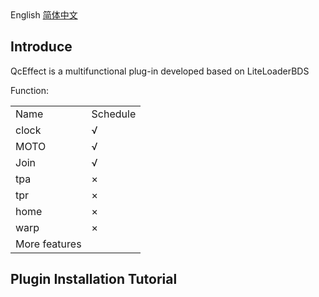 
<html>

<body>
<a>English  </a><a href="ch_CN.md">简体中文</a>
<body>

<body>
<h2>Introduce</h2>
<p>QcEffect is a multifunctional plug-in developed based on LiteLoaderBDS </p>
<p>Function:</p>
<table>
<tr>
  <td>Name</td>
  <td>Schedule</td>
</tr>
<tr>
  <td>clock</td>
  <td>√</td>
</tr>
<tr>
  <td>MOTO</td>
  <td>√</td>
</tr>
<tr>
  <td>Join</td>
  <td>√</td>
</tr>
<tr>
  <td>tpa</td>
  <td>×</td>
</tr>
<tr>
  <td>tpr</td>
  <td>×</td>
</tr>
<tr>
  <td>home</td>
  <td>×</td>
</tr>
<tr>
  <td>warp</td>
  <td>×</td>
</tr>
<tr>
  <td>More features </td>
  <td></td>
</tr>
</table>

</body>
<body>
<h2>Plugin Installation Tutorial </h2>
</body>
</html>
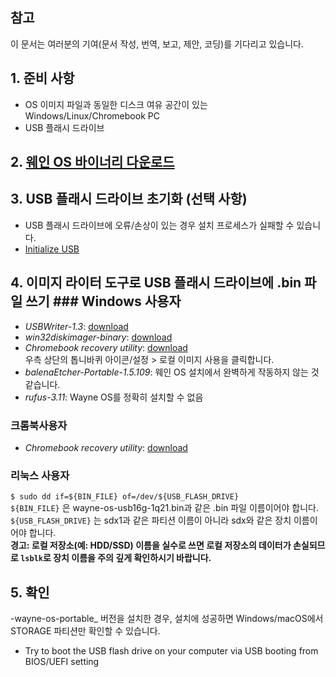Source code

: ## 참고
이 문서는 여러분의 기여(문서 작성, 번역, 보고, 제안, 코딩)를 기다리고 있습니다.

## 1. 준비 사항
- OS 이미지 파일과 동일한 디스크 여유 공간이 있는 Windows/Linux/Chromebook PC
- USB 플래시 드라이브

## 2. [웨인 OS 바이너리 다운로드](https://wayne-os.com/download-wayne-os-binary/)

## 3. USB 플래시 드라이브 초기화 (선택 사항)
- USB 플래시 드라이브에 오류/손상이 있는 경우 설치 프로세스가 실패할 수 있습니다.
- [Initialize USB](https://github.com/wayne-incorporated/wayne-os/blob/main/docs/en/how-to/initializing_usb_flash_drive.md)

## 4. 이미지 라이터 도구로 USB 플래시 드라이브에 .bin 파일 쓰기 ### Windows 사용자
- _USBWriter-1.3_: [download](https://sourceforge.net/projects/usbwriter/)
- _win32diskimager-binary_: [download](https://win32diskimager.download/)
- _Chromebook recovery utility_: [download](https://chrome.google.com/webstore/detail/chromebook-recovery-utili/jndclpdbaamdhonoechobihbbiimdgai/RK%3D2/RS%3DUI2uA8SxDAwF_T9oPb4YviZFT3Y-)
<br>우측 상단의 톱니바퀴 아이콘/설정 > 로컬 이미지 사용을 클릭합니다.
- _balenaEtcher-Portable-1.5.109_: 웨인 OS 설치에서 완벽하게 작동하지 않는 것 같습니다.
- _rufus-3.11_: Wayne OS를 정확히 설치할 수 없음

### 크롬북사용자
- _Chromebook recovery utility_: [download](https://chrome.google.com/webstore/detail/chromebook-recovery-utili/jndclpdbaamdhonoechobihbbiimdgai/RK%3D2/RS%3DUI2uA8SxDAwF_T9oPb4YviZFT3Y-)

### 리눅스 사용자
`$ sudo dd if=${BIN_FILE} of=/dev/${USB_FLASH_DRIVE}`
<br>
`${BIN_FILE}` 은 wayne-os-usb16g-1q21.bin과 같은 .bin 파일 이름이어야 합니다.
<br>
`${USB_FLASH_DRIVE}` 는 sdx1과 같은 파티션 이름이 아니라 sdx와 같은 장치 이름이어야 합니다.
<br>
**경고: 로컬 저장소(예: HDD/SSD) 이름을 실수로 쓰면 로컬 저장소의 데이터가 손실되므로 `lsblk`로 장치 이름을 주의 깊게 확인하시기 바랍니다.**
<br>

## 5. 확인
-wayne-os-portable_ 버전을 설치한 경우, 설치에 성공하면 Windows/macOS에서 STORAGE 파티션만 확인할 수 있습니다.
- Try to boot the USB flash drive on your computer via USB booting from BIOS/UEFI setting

+-------+

WORK ITEM
Keep the pictures out and transcribe the entries exactly.

TASK ANSWER
<html>

<body>
<a>English  </a><a href="ch_CN.md">简体中文</a>
<body>

<body>
<h2>Introduce</h2>
<p>QcEffect is a multifunctional plug-in developed based on LiteLoaderBDS </p>
<p>Function:</p>
<table>
<tr>
  <td>Name</td>
  <td>Schedule</td>
</tr>
<tr>
  <td>clock</td>
  <td>√</td>
</tr>
<tr>
  <td>MOTO</td>
  <td>√</td>
</tr>
<tr>
  <td>Join</td>
  <td>√</td>
</tr>
<tr>
  <td>tpa</td>
  <td>×</td>
</tr>
<tr>
  <td>tpr</td>
  <td>×</td>
</tr>
<tr>
  <td>home</td>
  <td>×</td>
</tr>
<tr>
  <td>warp</td>
  <td>×</td>
</tr>
<tr>
  <td>More features </td>
  <td></td>
</tr>
</table>

</body>
<body>
<h2>Plugin Installation Tutorial </h2>
</body>
</html>
Source code

: ## 참고
이 문서는 여러분의 기여(문서 작성, 번역, 보고, 제안, 코딩)를 기다리고 있습니다.

## 1. 준비 사항
- OS 이미지 파일과 동일한 디스크 여유 공간이 있는 Windows/Linux/Chromebook PC
- USB 플래시 드라이브

## 2. [웨인 OS 바이너리 다운로드](https://wayne-os.com/download-wayne-os-binary/)

## 3. USB 플래시 드라이브 초기화 (선택 사항)
- USB 플래시 드라이브에 오류/손상이 있는 경우 설치 프로세스가 실패할 수 있습니다.
- [Initialize USB](https://github.com/wayne-incorporated/wayne-os/blob/main/docs/en/how-to/initializing_usb_flash_drive.md)

## 4. 이미지 라이터 도구로 USB 플래시 드라이브에 .bin 파일 쓰기 ### Windows 사용자
- _USBWriter-1.3_: [download](https://sourceforge.net/projects/usbwriter/)
- _win32diskimager-binary_: [download](https://win32diskimager.download/)
- _Chromebook recovery utility_: [download](https://chrome.google.com/webstore/detail/chromebook-recovery-utili/jndclpdbaamdhonoechobihbbiimdgai/RK%3D2/RS%3DUI2uA8SxDAwF_T9oPb4YviZFT3Y-)
<br>우측 상단의 톱니바퀴 아이콘/설정 > 로컬 이미지 사용을 클릭합니다.
- _balenaEtcher-Portable-1.5.109_: 웨인 OS 설치에서 완벽하게 작동하지 않는 것 같습니다.
- _rufus-3.11_: Wayne OS를 정확히 설치할 수 없음

### 크롬북사용자
- _Chromebook recovery utility_: [download](https://chrome.google.com/webstore/detail/chromebook-recovery-utili/jndclpdbaamdhonoechobihbbiimdgai/RK%3D2/RS%3DUI2uA8SxDAwF_T9oPb4YviZFT3Y-)

### 리눅스 사용자
`$ sudo dd if=${BIN_FILE} of=/dev/${USB_FLASH_DRIVE}`
<br>
`${BIN_FILE}` 은 wayne-os-usb16g-1q21.bin과 같은 .bin 파일 이름이어야 합니다.
<br>
`${USB_FLASH_DRIVE}` 는 sdx1과 같은 파티션 이름이 아니라 sdx와 같은 장치 이름이어야 합니다.
<br>
**경고: 로컬 저장소(예: HDD/SSD) 이름을 실수로 쓰면 로컬 저장소의 데이터가 손실되므로 `lsblk`로 장치 이름을 주의 깊게 확인하시기 바랍니다.**
<br>

## 5. 확인
-wayne-os-portable_ 버전을 설치한 경우, 설치에 성공하면 Windows/macOS에서 STORAGE 파티션만 확인할 수 있습니다.
- Try to boot the USB flash drive on your computer via USB booting from BIOS/UEFI setting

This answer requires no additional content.